Старший лейтенант в мятой парадной рубашке сидел напротив, по детски послушно сложив крупные, жилистые кисти рук на коленях. От щеголеватой военной выправки не осталось и следа. Брюки будто изжеваны, а синий китель с золотыми погонами валялся на истоптанном полу. Только остроносые ботинки десантника сияли по-прежнему странным и вызывающим антрацитовым блеском среди растоптанных окурков, пустых бутылок и обрывков газет.
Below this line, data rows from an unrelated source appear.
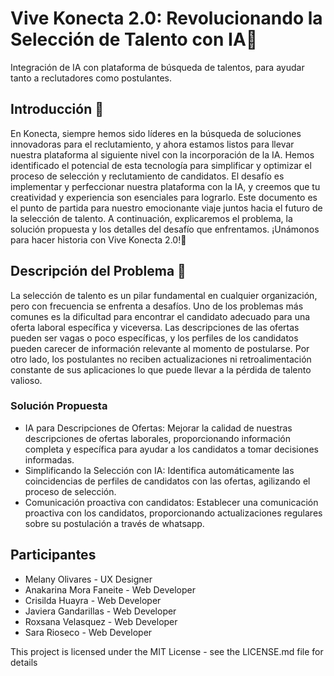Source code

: # Vive Konecta 2.0: Revolucionando la Selección de Talento con IA🚀

Integración de IA con plataforma de búsqueda de talentos, para ayudar tanto a reclutadores como postulantes.

## Introducción 👋

En Konecta, siempre hemos sido líderes en la búsqueda de soluciones innovadoras para el
reclutamiento, y ahora estamos listos para llevar nuestra plataforma al siguiente nivel con la
incorporación de la IA. Hemos identificado el potencial de esta tecnología para simplificar y
optimizar el proceso de selección y reclutamiento de candidatos.
El desafío es implementar y perfeccionar nuestra plataforma con la IA, y creemos que tu
creatividad y experiencia son esenciales para lograrlo.
Este documento es el punto de partida para nuestro emocionante viaje juntos hacia el futuro
de la selección de talento. A continuación, explicaremos el problema, la solución propuesta
y los detalles del desafío que enfrentamos. ¡Unámonos para hacer historia con Vive
Konecta 2.0!💪

## Descripción del Problema 📄

La selección de talento es un pilar fundamental en cualquier organización, pero con
frecuencia se enfrenta a desafíos. Uno de los problemas más comunes es la dificultad para
encontrar el candidato adecuado para una oferta laboral específica y viceversa. Las
descripciones de las ofertas pueden ser vagas o poco específicas, y los perfiles de los
candidatos pueden carecer de información relevante al momento de postularse. Por otro
lado, los postulantes no reciben actualizaciones ni retroalimentación constante de sus
aplicaciones lo que puede llevar a la pérdida de talento valioso.

### Solución Propuesta

* IA para Descripciones de Ofertas: Mejorar la calidad de nuestras descripciones de
ofertas laborales, proporcionando información completa y específica para ayudar a
los candidatos a tomar decisiones informadas.
* Simplificando la Selección con IA: Identifica automáticamente las coincidencias de
perfiles de candidatos con las ofertas, agilizando el proceso de selección.
* Comunicación proactiva con candidatos: Establecer una comunicación proactiva
con los candidatos, proporcionando actualizaciones regulares sobre su postulación a
través de whatsapp.

## Participantes

* Melany Olivares - UX Designer
* Anakarina Mora Faneite - Web Developer
* Crisilda Huayra - Web Developer
* Javiera Gandarillas - Web Developer
* Roxsana Velasquez - Web Developer
* Sara Rioseco - Web Developer

This project is licensed under the MIT License - see the LICENSE.md file for details
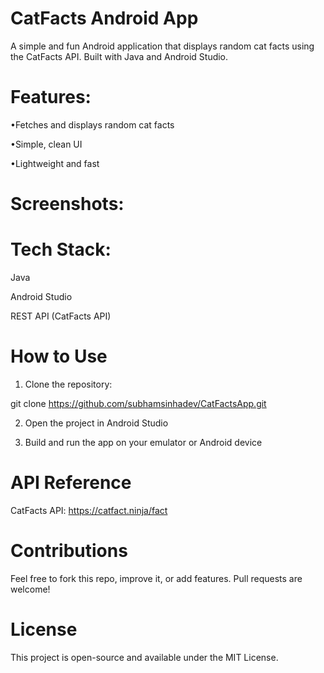 # CatFacts Android App

A simple and fun Android application that displays random cat facts using the CatFacts API. Built with Java and Android Studio.

# Features:

•Fetches and displays random cat facts

•Simple, clean UI

•Lightweight and fast


# Screenshots:


# Tech Stack:

Java

Android Studio

REST API (CatFacts API)


# How to Use

1. Clone the repository:

git clone https://github.com/subhamsinhadev/CatFactsApp.git


2. Open the project in Android Studio


3. Build and run the app on your emulator or Android device



# API Reference

CatFacts API: https://catfact.ninja/fact

# Contributions

Feel free to fork this repo, improve it, or add features. Pull requests are welcome!

# License

This project is open-source and available under the MIT License.

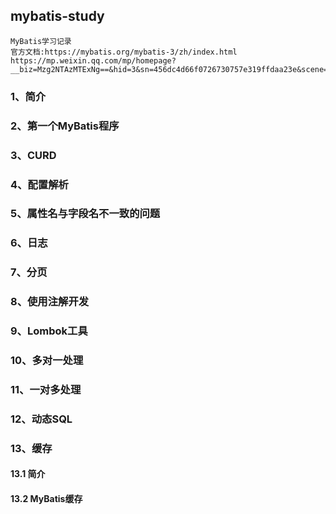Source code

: ## mybatis-study
    MyBatis学习记录
    官方文档:https://mybatis.org/mybatis-3/zh/index.html
    https://mp.weixin.qq.com/mp/homepage?__biz=Mzg2NTAzMTExNg==&hid=3&sn=456dc4d66f0726730757e319ffdaa23e&scene=18#wechat_redirect
### 1、简介

### 2、第一个MyBatis程序

### 3、CURD

### 4、配置解析

### 5、属性名与字段名不一致的问题

### 6、日志

### 7、分页

### 8、使用注解开发

### 9、Lombok工具

### 10、多对一处理

### 11、一对多处理

### 12、动态SQL

### 13、缓存

#### 13.1 简介

#### 13.2 MyBatis缓存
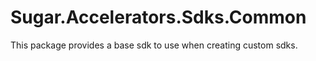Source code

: # Sugar.Accelerators.Sdks.Common

This package provides a base sdk to use when creating custom sdks.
– Погуляли… – покачав головой, протянул Самохин. – И кто ж этого шустрячка ухайдокал?

Старлей поднял всклокоченную голову, и Самохин увидел, что голубые глаза бравого офицера стали какими-то мутными, почти белесыми.

– А… это ты, майор… – прохрипел десантник и, зябко поведя плечами, опять склонился, всматриваясь в свои нелепо сияющие ботинки. Его мелко трясло.

– Эк тебя колотит-то… – посочувствовал Самохин. Он без всякой надежды попытался нащупать пульс у лежащего, для чего пришлось повернуть холодеющую уже, разрисованную синей татуировкой руку. Прочитал вслух кривыми крупными буквами наколотое на кисти имя: «Васо».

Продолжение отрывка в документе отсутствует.